During a conference of the Ministry of Health, Deputy Chief Medical Officer Drs. Delon Brennan identified one of the passengers as a Bahamian and the other three as work permit holders.
He said he traveled to New Providence and Grand Bahamas, with each one producing a negative RT-PCR test before the trip.
“All those people had negative PCR tests before the trip and did not show any symptoms during their journey and therefore their risk of transmitting it during the actual travel time is small,” he said.
Dr. According to Brennan, the four positive cases were among 1,691 passengers who entered the country between 1 November and 6 November – the country’s first week of reopening.
Of that number, 752 were submitted for rapid antigen tests five days after arrival, mandated by the latest travel protocol, while 939 were not tested.
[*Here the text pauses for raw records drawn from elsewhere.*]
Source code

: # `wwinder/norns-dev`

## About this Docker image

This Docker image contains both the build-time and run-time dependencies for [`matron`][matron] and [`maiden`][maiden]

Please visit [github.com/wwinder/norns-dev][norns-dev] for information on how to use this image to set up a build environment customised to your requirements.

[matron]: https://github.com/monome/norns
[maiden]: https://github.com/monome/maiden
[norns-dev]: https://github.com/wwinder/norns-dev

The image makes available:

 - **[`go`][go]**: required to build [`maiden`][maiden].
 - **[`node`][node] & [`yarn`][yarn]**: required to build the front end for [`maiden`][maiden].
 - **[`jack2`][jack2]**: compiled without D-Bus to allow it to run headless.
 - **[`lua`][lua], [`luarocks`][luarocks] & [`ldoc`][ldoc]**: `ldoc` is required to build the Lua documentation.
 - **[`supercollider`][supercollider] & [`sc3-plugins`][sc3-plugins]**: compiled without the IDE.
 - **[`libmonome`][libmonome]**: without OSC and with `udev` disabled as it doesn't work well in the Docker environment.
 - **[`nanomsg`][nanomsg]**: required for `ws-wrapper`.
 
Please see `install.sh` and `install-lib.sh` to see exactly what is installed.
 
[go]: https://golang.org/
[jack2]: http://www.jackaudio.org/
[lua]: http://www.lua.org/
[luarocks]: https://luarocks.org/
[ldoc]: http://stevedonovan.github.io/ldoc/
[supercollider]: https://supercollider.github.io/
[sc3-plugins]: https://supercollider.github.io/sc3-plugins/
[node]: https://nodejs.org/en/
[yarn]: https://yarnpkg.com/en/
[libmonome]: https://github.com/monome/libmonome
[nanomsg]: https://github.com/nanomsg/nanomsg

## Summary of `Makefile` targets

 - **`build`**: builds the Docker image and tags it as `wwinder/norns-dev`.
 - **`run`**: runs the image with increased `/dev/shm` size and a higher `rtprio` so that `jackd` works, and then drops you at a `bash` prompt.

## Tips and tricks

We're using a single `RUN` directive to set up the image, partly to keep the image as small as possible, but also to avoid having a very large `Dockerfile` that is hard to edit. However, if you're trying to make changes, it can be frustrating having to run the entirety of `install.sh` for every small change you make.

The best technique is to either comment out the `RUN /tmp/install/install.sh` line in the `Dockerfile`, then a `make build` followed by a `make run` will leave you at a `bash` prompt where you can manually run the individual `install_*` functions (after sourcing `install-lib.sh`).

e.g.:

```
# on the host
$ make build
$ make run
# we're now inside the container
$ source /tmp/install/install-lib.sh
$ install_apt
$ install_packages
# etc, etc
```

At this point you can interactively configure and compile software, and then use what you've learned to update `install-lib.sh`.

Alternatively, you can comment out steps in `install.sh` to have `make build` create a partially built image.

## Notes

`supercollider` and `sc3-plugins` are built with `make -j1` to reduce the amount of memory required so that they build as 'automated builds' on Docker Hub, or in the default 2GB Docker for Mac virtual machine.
Dr. According to Brennan, the number of people who were not tested is partly because many travelers entering the Bahamas did not stay in the country for five days.
He said on Friday: “So, what can we do for the passengers from November 1 to November 6, there were 1,691 passengers who traveled in the country and 752 of those for the test were in line with the five-day trial And there were 939 of that group who did not test.
“Remember that, in that 939, it also includes individuals who had not lived in a five-day time period, so to collect those data would need to collect more data to form that group.
“But what we can say is that of the 752 individuals who actually tested, four were known positives. All that information came through the Health Ministry portal which has been set up by the Ministry of Tourism. “
Currently, all travelers entering the Bahamas – including visitors and residents – are required to submit a negative COVID-19RT-PCR test not older than five days and an approved Bahamas Health Travel Visa.
Visitors are also required to take a rapid antigen test five days after arrival in the country. Failure to do so can result in a fine of $ 1,000 or a jail sentence of one month.
During Friday’s press conference, Chief Medical Officer Drs. Pearl McMillan stated that the Ministry of Health is currently updating its protocol regarding the use of antigen tests on symptomatic carriers.
“Rapid antigen tests on diseased individuals will be included in our national surveillance system as positive,” he said. “We are in the process of updating, there are protocols to be included.
“. . . We are currently trying to ensure that all individuals or all entities seeking to perform antigen testing are registered with the Ministry as we did with the real-time PCR verification and verification process. “
He said: “We are moving forward with inviting all individuals who are doing antigen testing or who wish for us to be apart of antigen testing to request the Ministry of Health to ensure that the symptomatic Individuals are being tested and a minority of health is informed so that we can do the necessary contact tracing. ”
On Friday, Health Minister Reinward Wells also gave an update on the ministry’s Salvidirect trial pilot program, noting the program is being included in several family islands – including Bimini, Abco, Exuma, Eluthera, Grand Bahamas and New Providence Are included.